Cynthia Moss, Professor of Psychology (University of Maryland)
http://www.batlab.umd.edu/people/cindy.html

Richard W. Wrangham, Ruth B. Moore Professor of Biological Anthropology (Harvard University)
http://kibalechimpanzees.wordpress.com/

PRESENTATION DESCRIPTIONS

Active Acousting Sensing: Representing Space through Sound (Cynthia Moss)
Spatial perception by echolocation involves the dynamic interplay between auditory information processing and adaptive motor control. An important component of this adaptive system is the timing of echolocation signals, which the bat adjusts, not only with respect to object distance, but also in the context of perceptual demands and planning. Specifically, the big brown bat, Eptesicus fuscus, produces stable groups of echolocation signals, flanked by longer pulse intervals, when it is challenged by spatial tasks, such as figure-ground segregation and target trajectory uncertainty. Behavioral and neurophysiological data suggest that the bat actively organizes its echolocation calls into groups to build a detailed representation of the sonar scene.

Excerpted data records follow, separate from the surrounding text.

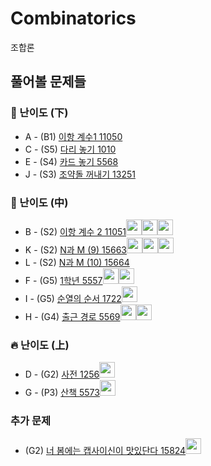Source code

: # Combinatorics
조합론

## 풀어볼 문제들

### :watermelon: 난이도 (下)
+ A - (B1) [이항 계수1 11050](https://www.acmicpc.net/problem/11050)
+ C - (S5) [다리 놓기 1010](https://www.acmicpc.net/problem/1010)   
+ E - (S4) [카드 놓기 5568](https://www.acmicpc.net/problem/5568) 
+ J - (S3) [조약돌 꺼내기 13251](https://www.acmicpc.net/problem/13251)

### :evergreen_tree: 난이도 (中)
+ B - (S2) [이항 계수 2 11051](https://www.acmicpc.net/problem/11051)[<img src = "https://github.com/Frog-Slayer.png" width="25" height="25">](./Code/11051/11051_P.cpp)[<img src = "https://github.com/Haaarimmm.png" width="25" height="25">](./Code/11051/11051_K.py)[<img src = "https://github.com/wocjs.png" width="25" height="25">](./Code/11051/11051_H.py)
+ K - (S2) [N과 M (9) 15663](https://www.acmicpc.net/problem/15663)[<img src = "https://github.com/Frog-Slayer.png" width="25" height="25">](./Code/15663/15663_P.cpp)[<img src = "https://github.com/wocjs.png" width="25" height="25">](./Code/15663/15663_H.py)[<img src = "https://github.com/Haaarimmm.png" width="25" height="25">](./Code/15663/15663_K.py)
+ L - (S2) [N과 M (10) 15664](https://www.acmicpc.net/problem/15664)
+ F - (G5) [1학년 5557](https://www.acmicpc.net/problem/5557)[<img src = "https://github.com/Haaarimmm.png" width="25" height="25">](./Code/5557/5557_K.py)[<img src = "https://github.com/sulogc.png" width="25" height="25">](./Code/5557/5557_L.py)
+ I - (G5) [순열의 순서 1722](https://www.acmicpc.net/problem/1722)[<img src = "https://github.com/Frog-Slayer.png" width="25" height="25">](./Code/1722/1722_P.cpp)
+ H - (G4) [출근 경로 5569](https://www.acmicpc.net/problem/5569)[<img src = "https://github.com/Haaarimmm.png" width="25" height="25">](./Code/5569/5569_K.py)[<img src = "https://github.com/sulogc.png" width="25" height="25">](./Code/5569/5569_L.py)

### :fire: 난이도 (上)
+ D - (G2) [사전 1256](https://www.acmicpc.net/problem/1256)[<img src = "https://github.com/Frog-Slayer.png" width="25" height="25">](./Code/1256/1256_P.cpp)
+ G - (P3) [산책	5573](https://www.acmicpc.net/problem/5573)[<img src = "https://github.com/Frog-Slayer.png" width="25" height="25">](./Code/5573/5573_P.cpp)

### 추가 문제
+ (G2) [너 봄에는 캡사이신이 맛있단다 15824](https://www.acmicpc.net/problem/15824)[<img src = "https://github.com/Frog-Slayer.png" width="25" height="25">](./Code/15824/15825_P.cpp)
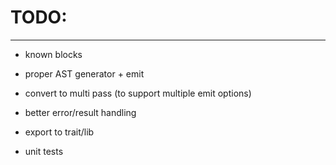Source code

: # TODO:
---

- known blocks
- proper AST generator + emit
- convert to multi pass (to support multiple emit options)

- better error/result handling
- export to trait/lib
- unit tests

A Mechanism for Rheotaxis in Larval Zebrafish (Florian Engert)
Almost all animals who have to navigate with respect to the flow of moving water or air rely on the processing of visual whole field motion generated by the stationary reference frame of the ground or the shore. Such relative motion signals allow the detection of the presence and direction of the coherent motion of the medium that carries them along. This reliance on signals from an external , stationary reference frame is an adaptive strategy since no relative forces between the body and the surrounding medium – shear or pressure - are exerted and can be sensed if the body is moving at the same speed as the surrounding water or air. Here we show that larval zebrafish can perform efficient rheotaxis in complete darkness and in the absence of any other direct cues from the external reference frame. We show that this behavior requires the presence of a flow velocity gradient, and we present behavioral data that support a novel algorithm that fish use to efficiently navigate laminar flow. To this end, fish use their later line to first measure the curl of the local velocity vector field to detect the presence of flow and, second, measure the temporal change in curl magnitude following swim bouts to deduce flow direction. We believe that this is an efficient and simple strategy to navigate flow in the absence of external cues that generalizes to any animal that needs to navigate in moving water.

Self-Domestication as an Evolutionary Dynamic: Chimpanzees, Bonobos, and Implications for Human Cognition (Richard Wrangham)
Chimpanzees and bonobos, humans’ two closest relatives, provide a key model for the evolution of reduced aggressiveness. Like humans, chimpanzees exhibit considerable proactive aggression particularly in the context of intergroup interactions. They differ from humans, however, in also being routinely violent within their social communities. Bonobos are much less aggressive in both contexts. This remarkable difference between two species that are anatomically very similar presents a fascinating parallel to the difference between a wolf and a dog. I will use it to describe the concept of self-domestication as an evolutionary dynamic, and will apply the self-domestication concept to human evolution so as to illuminate the origins of human language and culture.